Operations Best Practices: Creating A Single Source Of Truth
- Oma Kegwache
- Feb 26
- 2 min read
Knowing why a single source of truth (SSOT) matters is not the hard part. Most leadership teams already feel the cost of fragmentation in slow decisions, messy reviews, and endless reconciliation. The harder part is turning the idea into something operational; something teams actually use, trust, and defend when it’s uncomfortable.
This is where SSOT stops being a data concept and becomes an operating practice. Not a big-bang rebuild, not a new tool rollout, but a series of deliberate choices about ownership, definitions, and constraints. What follows is a practical path for building a single source of truth that holds up under growth, scrutiny, and real decision pressure.

The Path to a Single Source of Truth: A Practical Blueprint
A simplified path looks like this:
Choose domains of record. Start with the ones that drive capital and trust: customers, revenue, costs, people, inventory, product usage. Name the single, authoritative, system of record for each.
Write the definitions.
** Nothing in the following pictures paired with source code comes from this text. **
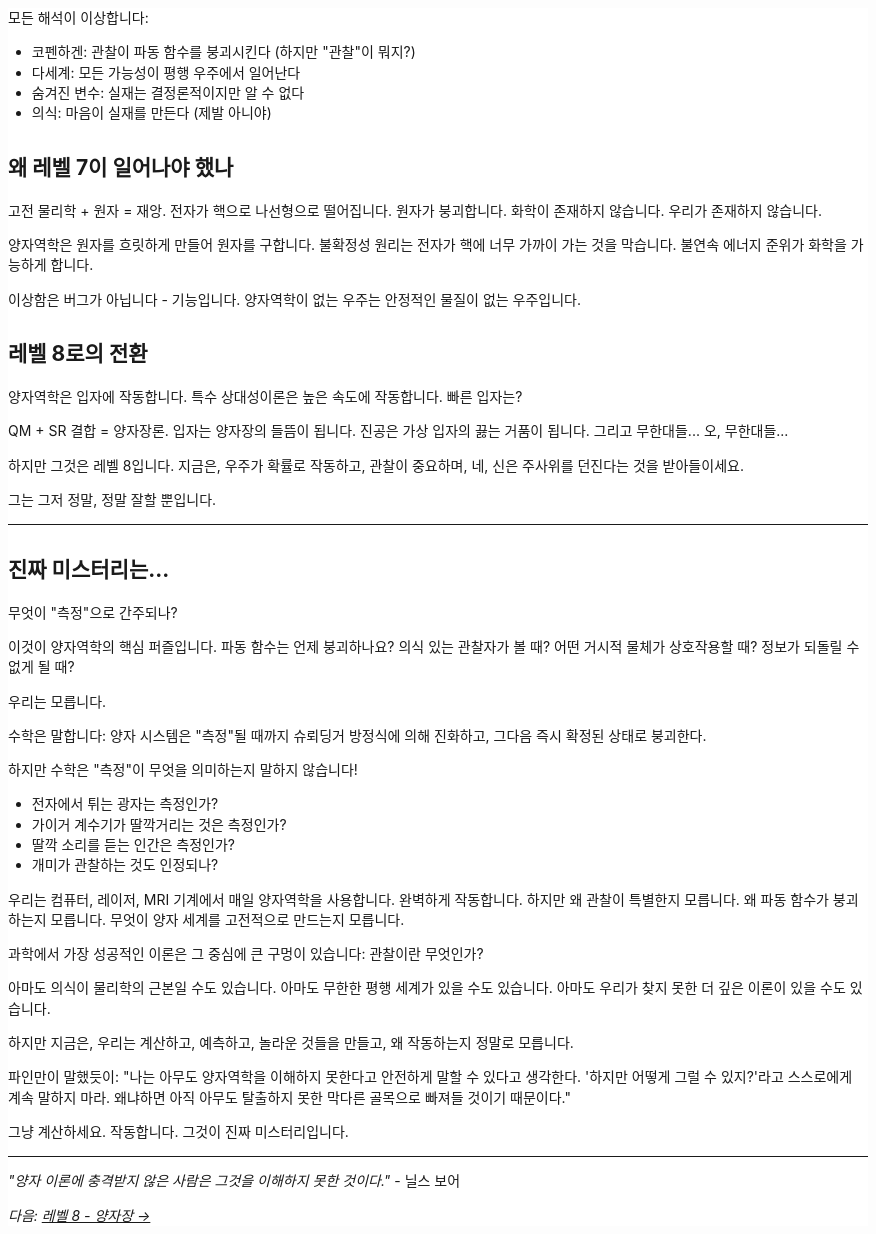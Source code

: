 모든 해석이 이상합니다:
- 코펜하겐: 관찰이 파동 함수를 붕괴시킨다 (하지만 "관찰"이 뭐지?)
- 다세계: 모든 가능성이 평행 우주에서 일어난다
- 숨겨진 변수: 실재는 결정론적이지만 알 수 없다
- 의식: 마음이 실재를 만든다 (제발 아니야)

## 왜 레벨 7이 일어나야 했나

고전 물리학 + 원자 = 재앙. 전자가 핵으로 나선형으로 떨어집니다. 원자가 붕괴합니다. 화학이 존재하지 않습니다. 우리가 존재하지 않습니다.

양자역학은 원자를 흐릿하게 만들어 원자를 구합니다. 불확정성 원리는 전자가 핵에 너무 가까이 가는 것을 막습니다. 불연속 에너지 준위가 화학을 가능하게 합니다.

이상함은 버그가 아닙니다 - 기능입니다. 양자역학이 없는 우주는 안정적인 물질이 없는 우주입니다.

## 레벨 8로의 전환

양자역학은 입자에 작동합니다. 특수 상대성이론은 높은 속도에 작동합니다. 빠른 입자는?

QM + SR 결합 = 양자장론. 입자는 양자장의 들뜸이 됩니다. 진공은 가상 입자의 끓는 거품이 됩니다. 그리고 무한대들... 오, 무한대들...

하지만 그것은 레벨 8입니다. 지금은, 우주가 확률로 작동하고, 관찰이 중요하며, 네, 신은 주사위를 던진다는 것을 받아들이세요.

그는 그저 정말, 정말 잘할 뿐입니다.

---

## 진짜 미스터리는...

무엇이 "측정"으로 간주되나?

이것이 양자역학의 핵심 퍼즐입니다. 파동 함수는 언제 붕괴하나요? 의식 있는 관찰자가 볼 때? 어떤 거시적 물체가 상호작용할 때? 정보가 되돌릴 수 없게 될 때?

우리는 모릅니다.

수학은 말합니다: 양자 시스템은 "측정"될 때까지 슈뢰딩거 방정식에 의해 진화하고, 그다음 즉시 확정된 상태로 붕괴한다.

하지만 수학은 "측정"이 무엇을 의미하는지 말하지 않습니다!

- 전자에서 튀는 광자는 측정인가?
- 가이거 계수기가 딸깍거리는 것은 측정인가?
- 딸깍 소리를 듣는 인간은 측정인가?
- 개미가 관찰하는 것도 인정되나?

우리는 컴퓨터, 레이저, MRI 기계에서 매일 양자역학을 사용합니다. 완벽하게 작동합니다. 하지만 왜 관찰이 특별한지 모릅니다. 왜 파동 함수가 붕괴하는지 모릅니다. 무엇이 양자 세계를 고전적으로 만드는지 모릅니다.

과학에서 가장 성공적인 이론은 그 중심에 큰 구멍이 있습니다: 관찰이란 무엇인가?

아마도 의식이 물리학의 근본일 수도 있습니다. 아마도 무한한 평행 세계가 있을 수도 있습니다. 아마도 우리가 찾지 못한 더 깊은 이론이 있을 수도 있습니다.

하지만 지금은, 우리는 계산하고, 예측하고, 놀라운 것들을 만들고, 왜 작동하는지 정말로 모릅니다.

파인만이 말했듯이: "나는 아무도 양자역학을 이해하지 못한다고 안전하게 말할 수 있다고 생각한다. '하지만 어떻게 그럴 수 있지?'라고 스스로에게 계속 말하지 마라. 왜냐하면 아직 아무도 탈출하지 못한 막다른 골목으로 빠져들 것이기 때문이다."

그냥 계산하세요. 작동합니다. 그것이 진짜 미스터리입니다.

---

*"양자 이론에 충격받지 않은 사람은 그것을 이해하지 못한 것이다."* - 닐스 보어

*다음: [레벨 8 - 양자장 →](L8_Quantum_Fields.ko.md)*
Spell out the rules. For each metric, document:
- Formulas and calculation logic
- Inclusion/exclusion criteria
- Reporting cadence and time boundaries
Resolve definitional conflicts on paper, before they hit the data.
Assign owners. Name a single steward per domain. This person is accountable for data quality and integrity, change control and governance, communicating updates to the business.
Expose lineage. Make the data journey transparent. Document and visualize how data flows from: Source → Transformation → Final Report. Eliminate “black box analytics.”
Publish a contract. Formalize what’s guaranteed. The contract should state:
- What is stable and will not change without notice
- The process for introducing changes
- How breaking changes are announced and managed
Propagate downstream. Share data through governed, scalable channels: APIs, data models, shared views and data marts. Not via screenshots and copied spreadsheets.
Audit adoption. Track where numbers diverge, investigate why, and either fix definitions or shut down duplicates.
Two tensions will always exist:
Precision vs. usefulness. Some truths (like financials) must be auditable to the cent. Others (like activity metrics) need to be directionally reliable in near-real time.
▶ The Fix: Treat them differently. Define the required precision and timeliness for each metric class.
Global vs. local context. The company needs one top-line revenue metric. A sales team may need a local derivative that accounts for pending deals.
▶ The Fix: Local views are fine, as long as they can be clearly reconciled back to the canonical source. Define the mapping.
A single source of truth isn't a destination, it's a commitment. It means choosing shared clarity over siloed certainty.
Start with one metric, define it together, and protect it fiercely. The reward isn't perfect data, but faster decisions, stronger trust, and a business that moves from arguing over numbers to acting on them.
Start where it hurts most. Name the metric, write the rules, and own the outcome.